O biocombustível tem papel fundamental para a descarbonização e tem ajudado empresas de diversos setores, como a mineração, em seus planos de reduzir a pegada de carbono
Betim, Minas Gerais, 5 de julho de 1979. A montadora italiana Fiat lança o primeiro carro a álcool produzido em série no mundo. Apelidado Cachacinha, porque os gases de escape têm o cheiro da bebida, o modelo 147 é a resposta brasileira à crise do petróleo de 1973. Começava ali uma revolução cujo propósito, como o futuro revelaria, vai multo além de driblar os preços da gasolina.
Passados 45 anos, o álcool, agora renomeado para etanol, entre outros avanços, perdeu o odor de pinga e, desde 2010, abastece também veículos maiores — e não apenas carros de passeio. Mas, sobretudo, o biocombustível se revela peça-chave na transição energética.
Produzido a partir de vegetais, como cana-de-açúcar, milho, beterraba e mandioca, o etanol polui bem menos do que os combustíveis fósseis. Agora, o biocombustível promete reduzir a pegada ecológica até dos caminhões muito pesados, consumidores de grandes quantidades de diesel.
A mineradora Vale acaba de anunciar uma parceria com a montadora japonesa Komatsu e com a fabricante americana de motores Cummins para desenvolver e testar os chamados caminhões fora de estrada, movidos a biocombustíveis — uma mistura composta por 70% de etanol.
Gigantescos, com capacidade de carregar até 290 toneladas de material, esses veículos são imprescindíveis paras as operações nas minas. Só no Brasil, a companhia tem 450 caminhões fora de estrada — 80 deles, da Komatsu.

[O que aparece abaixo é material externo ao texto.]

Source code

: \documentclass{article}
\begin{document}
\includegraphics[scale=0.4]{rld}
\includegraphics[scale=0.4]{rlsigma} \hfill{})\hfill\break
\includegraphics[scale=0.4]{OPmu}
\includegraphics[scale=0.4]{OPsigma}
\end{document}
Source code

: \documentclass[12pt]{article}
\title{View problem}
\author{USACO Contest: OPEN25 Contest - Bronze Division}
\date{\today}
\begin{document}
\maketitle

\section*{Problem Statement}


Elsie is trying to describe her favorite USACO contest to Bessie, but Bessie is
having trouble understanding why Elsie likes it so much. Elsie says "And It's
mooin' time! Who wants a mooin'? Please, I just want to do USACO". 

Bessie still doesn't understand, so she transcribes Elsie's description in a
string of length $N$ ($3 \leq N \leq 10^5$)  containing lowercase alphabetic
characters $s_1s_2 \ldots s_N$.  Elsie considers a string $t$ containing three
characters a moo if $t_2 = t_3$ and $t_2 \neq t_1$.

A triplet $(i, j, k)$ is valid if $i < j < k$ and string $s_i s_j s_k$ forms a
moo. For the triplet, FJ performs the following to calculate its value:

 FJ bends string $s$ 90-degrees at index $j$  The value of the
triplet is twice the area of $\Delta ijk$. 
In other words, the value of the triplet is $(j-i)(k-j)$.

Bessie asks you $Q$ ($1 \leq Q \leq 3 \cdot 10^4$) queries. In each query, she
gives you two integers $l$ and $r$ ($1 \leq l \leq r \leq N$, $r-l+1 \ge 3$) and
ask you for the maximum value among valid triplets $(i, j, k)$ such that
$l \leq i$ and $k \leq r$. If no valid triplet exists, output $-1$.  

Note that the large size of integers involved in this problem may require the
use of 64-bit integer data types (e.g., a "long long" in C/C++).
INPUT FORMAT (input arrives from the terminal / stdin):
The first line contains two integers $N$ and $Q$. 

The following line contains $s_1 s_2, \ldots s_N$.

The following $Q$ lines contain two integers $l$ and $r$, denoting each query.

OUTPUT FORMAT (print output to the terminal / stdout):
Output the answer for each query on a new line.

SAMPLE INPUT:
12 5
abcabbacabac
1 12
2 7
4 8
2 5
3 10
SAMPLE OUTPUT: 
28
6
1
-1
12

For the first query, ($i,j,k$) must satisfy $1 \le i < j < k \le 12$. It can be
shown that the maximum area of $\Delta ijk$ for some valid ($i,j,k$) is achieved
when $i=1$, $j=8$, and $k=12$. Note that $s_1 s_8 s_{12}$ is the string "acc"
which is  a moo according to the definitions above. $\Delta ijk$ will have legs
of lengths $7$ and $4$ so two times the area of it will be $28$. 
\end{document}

“É o equivalente a 34 mil veículos de passeio”, diz Ludmila Nascimento, diretora de energia e descarbonização da Vale, em entrevista ao NeoFeed. Abastecida exclusivamente com diesel, a frota total da empresa responde por até 15% das emissões de gases de efeito estufa (GEE) da mineradora.
A companhia também está estudando a viabilidade da mistura de etanol e diesel em um acordo de colaboração com a montadora americana Caterpillar.
A expectativa é a de que, com o biocombustível, a redução nas emissões diretas de CO2 seja de até 70%. Se tudo correr dentro do previsto, os caminhões fora de estrada da Vale serão os primeiros desse porte no mundo a rodar com etanol no tanque, segundo a empresa.
Além das pesquisas com o biocombustível, a parceria com a Caterpillar inclui ainda o desenvolvimento de caminhões fora de estrada movidos a bateria. “Estamos desenvolvendo um portfólio de opções para descarbonizar as operações da Vale”, afirma Ludmila. “As soluções mais viáveis serão adotadas.”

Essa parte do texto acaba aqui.